Boil yams in water until soft.  Once soft place small amount in mortar and start to pound, adding more yams as you go.  If pounded yams start sticking on pestle, dip pestle in water and continue pounding.  Pound until yams are in dough state and soft ~ approximately 20 minutes.  Form into a round shape, place on wet plate and serve with soup, fish, chicken or goat.  To find my chicken soup go here and goat soup here.
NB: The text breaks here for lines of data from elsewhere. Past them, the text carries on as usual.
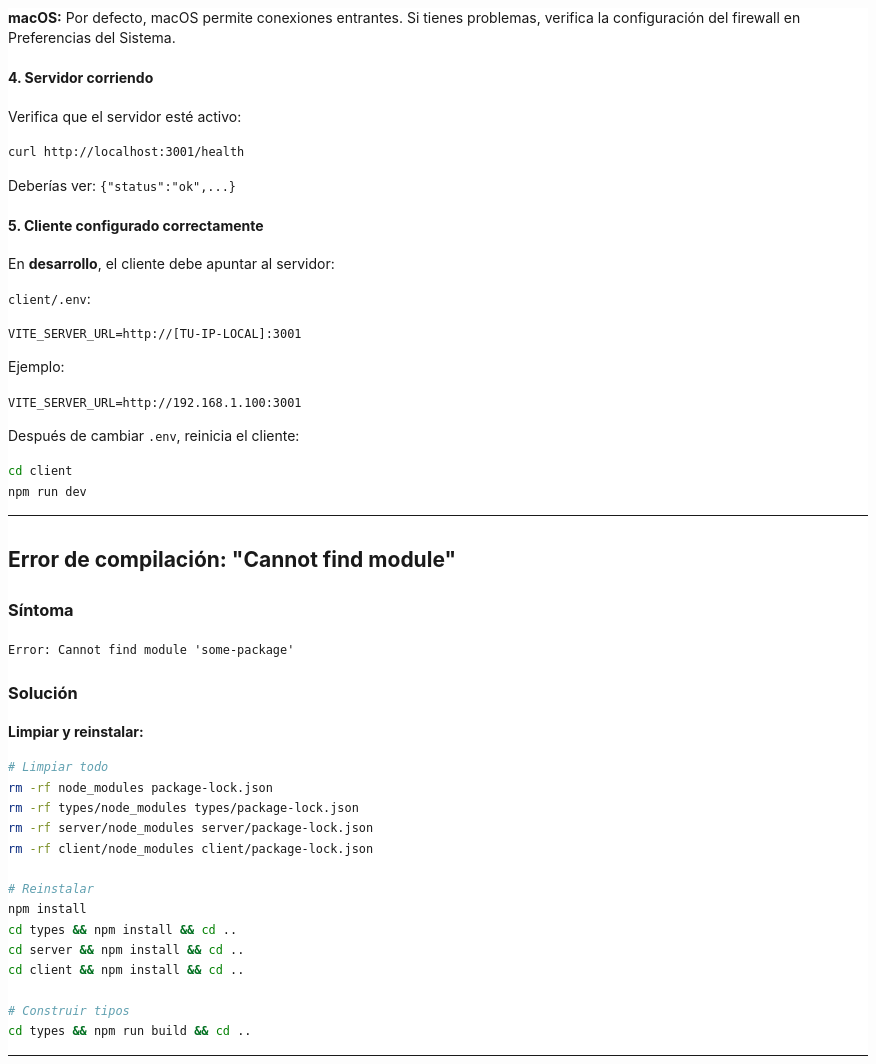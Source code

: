 **macOS:**
Por defecto, macOS permite conexiones entrantes. Si tienes problemas, verifica la configuración del firewall en Preferencias del Sistema.

#### 4. Servidor corriendo
Verifica que el servidor esté activo:
```bash
curl http://localhost:3001/health
```

Deberías ver: `{"status":"ok",...}`

#### 5. Cliente configurado correctamente

En **desarrollo**, el cliente debe apuntar al servidor:

`client/.env`:
```env
VITE_SERVER_URL=http://[TU-IP-LOCAL]:3001
```

Ejemplo:
```env
VITE_SERVER_URL=http://192.168.1.100:3001
```

Después de cambiar `.env`, reinicia el cliente:
```bash
cd client
npm run dev
```

---

## Error de compilación: "Cannot find module"

### Síntoma
```
Error: Cannot find module 'some-package'
```

### Solución

**Limpiar y reinstalar:**
```bash
# Limpiar todo
rm -rf node_modules package-lock.json
rm -rf types/node_modules types/package-lock.json
rm -rf server/node_modules server/package-lock.json
rm -rf client/node_modules client/package-lock.json

# Reinstalar
npm install
cd types && npm install && cd ..
cd server && npm install && cd ..
cd client && npm install && cd ..

# Construir tipos
cd types && npm run build && cd ..
```

---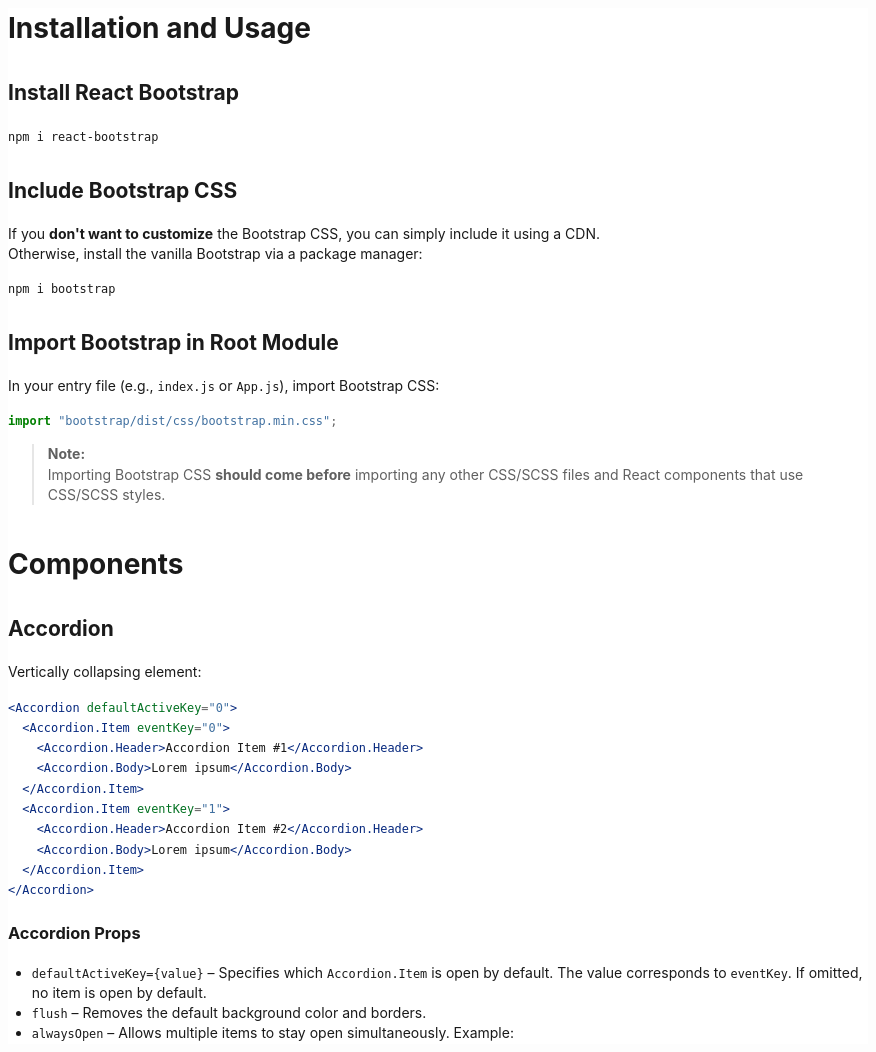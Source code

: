 # Installation and Usage

## Install React Bootstrap

```bash
npm i react-bootstrap
```

## Include Bootstrap CSS

If you **don't want to customize** the Bootstrap CSS, you can simply include it using a CDN.  
Otherwise, install the vanilla Bootstrap via a package manager:

```bash
npm i bootstrap
```

## Import Bootstrap in Root Module

In your entry file (e.g., `index.js` or `App.js`), import Bootstrap CSS:

```js
import "bootstrap/dist/css/bootstrap.min.css";
```

> **Note:**  
> Importing Bootstrap CSS **should come before** importing any other CSS/SCSS files and React components that use CSS/SCSS styles.

# Components

## Accordion

Vertically collapsing element:

```jsx
<Accordion defaultActiveKey="0">
  <Accordion.Item eventKey="0">
    <Accordion.Header>Accordion Item #1</Accordion.Header>
    <Accordion.Body>Lorem ipsum</Accordion.Body>
  </Accordion.Item>
  <Accordion.Item eventKey="1">
    <Accordion.Header>Accordion Item #2</Accordion.Header>
    <Accordion.Body>Lorem ipsum</Accordion.Body>
  </Accordion.Item>
</Accordion>
```

### Accordion Props

- `defaultActiveKey={value}` – Specifies which `Accordion.Item` is open by default. The value corresponds to `eventKey`. If omitted, no item is open by default.
- `flush` – Removes the default background color and borders.
- `alwaysOpen` – Allows multiple items to stay open simultaneously. Example:
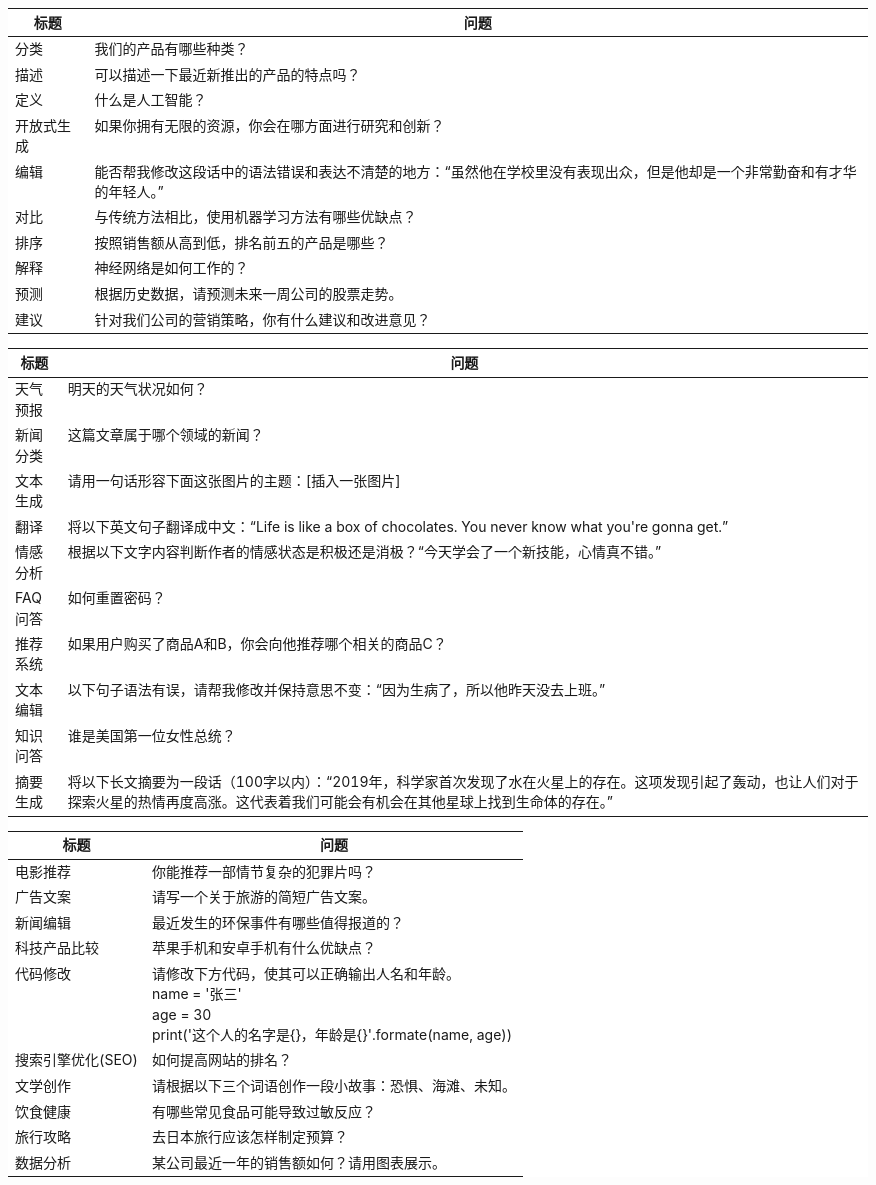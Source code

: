 | 标题         | 问题                                                         |
| ------------ | ------------------------------------------------------------ |
| 分类         | 我们的产品有哪些种类？                                       |
| 描述         | 可以描述一下最近新推出的产品的特点吗？                     |
| 定义         | 什么是人工智能？                                             |
| 开放式生成 | 如果你拥有无限的资源，你会在哪方面进行研究和创新？         |
| 编辑         | 能否帮我修改这段话中的语法错误和表达不清楚的地方：“虽然他在学校里没有表现出众，但是他却是一个非常勤奋和有才华的年轻人。” |
| 对比         | 与传统方法相比，使用机器学习方法有哪些优缺点？             |
| 排序         | 按照销售额从高到低，排名前五的产品是哪些？                 |
| 解释         | 神经网络是如何工作的？                                         |
| 预测         | 根据历史数据，请预测未来一周公司的股票走势。               |
| 建议         | 针对我们公司的营销策略，你有什么建议和改进意见？           |

|标题|问题|
|----|----|
|天气预报|明天的天气状况如何？|
|新闻分类|这篇文章属于哪个领域的新闻？|
|文本生成|请用一句话形容下面这张图片的主题：[插入一张图片]|
|翻译|将以下英文句子翻译成中文：“Life is like a box of chocolates. You never know what you're gonna get.”|
|情感分析|根据以下文字内容判断作者的情感状态是积极还是消极？“今天学会了一个新技能，心情真不错。”|
|FAQ问答|如何重置密码？|
|推荐系统|如果用户购买了商品A和B，你会向他推荐哪个相关的商品C？|
|文本编辑|以下句子语法有误，请帮我修改并保持意思不变：“因为生病了，所以他昨天没去上班。”|
|知识问答|谁是美国第一位女性总统？|
|摘要生成|将以下长文摘要为一段话（100字以内）：“2019年，科学家首次发现了水在火星上的存在。这项发现引起了轰动，也让人们对于探索火星的热情再度高涨。这代表着我们可能会有机会在其他星球上找到生命体的存在。”|

|标题|问题|
|---|---|
|电影推荐|你能推荐一部情节复杂的犯罪片吗？|
|广告文案|请写一个关于旅游的简短广告文案。|
|新闻编辑|最近发生的环保事件有哪些值得报道的？|
|科技产品比较|苹果手机和安卓手机有什么优缺点？|
|代码修改|请修改下方代码，使其可以正确输出人名和年龄。<br>name = '张三'<br>age = 30<br>print('这个人的名字是{}，年龄是{}'.formate(name, age))|
|搜索引擎优化(SEO)|如何提高网站的排名？|
|文学创作|请根据以下三个词语创作一段小故事：恐惧、海滩、未知。|
|饮食健康|有哪些常见食品可能导致过敏反应？|
|旅行攻略|去日本旅行应该怎样制定预算？|
|数据分析|某公司最近一年的销售额如何？请用图表展示。|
That's it... easy right?, and you get your work out prior to eating.  What more could you ask for?  Lets see what you say after you see all the pictures...   Sorry, for so many pictures but I felt that this was the best way for you to see the progression of the fufu. 

boiling yams

place yams in mortar

start pounding


and pounding

and pounding

starting to get  dough like

continue to pound

and more

looking good

shaping the dough

finish product
Still think it is easy?

cassava yam
And just so that you don't think I let my husband do all the work.... I even do some of the pounding... not much as I get to tired and I have a hard time getting it to the right consistency.  But I do pound it every time we make fufu and one of these times I will be able to surprise my husband and have it ready for him when he comes home from work or school.

and one last picture..... Fufu served in Africa.  You will notice that there is a pot of water on the table.  The water is there for you to wash your hands ~ or I should say your hand as you only eat with your right hand, before eating.  To eat fufu you tear off a small piece with your fingers, roll into a ball and use it to scoop up the soup.  A spoon is also used to take a small amount of soup, this is used with your left hand.  At times if the fufu is a little hard you can spoon some of the soup on top of the fufu and eat it that way, it will soften the fufu up some.
                        til next time <3 <3 <3 Marlys


  1. I really enjoy reading about different cultures and really appreciate your stories.

  2. It was interesting to read about the fufu.

  3. This is so interesting! My daughter's father is from Tanzania and we have a huge African population where I live in MN so I love seeing different types of African food! Thanks for sharing!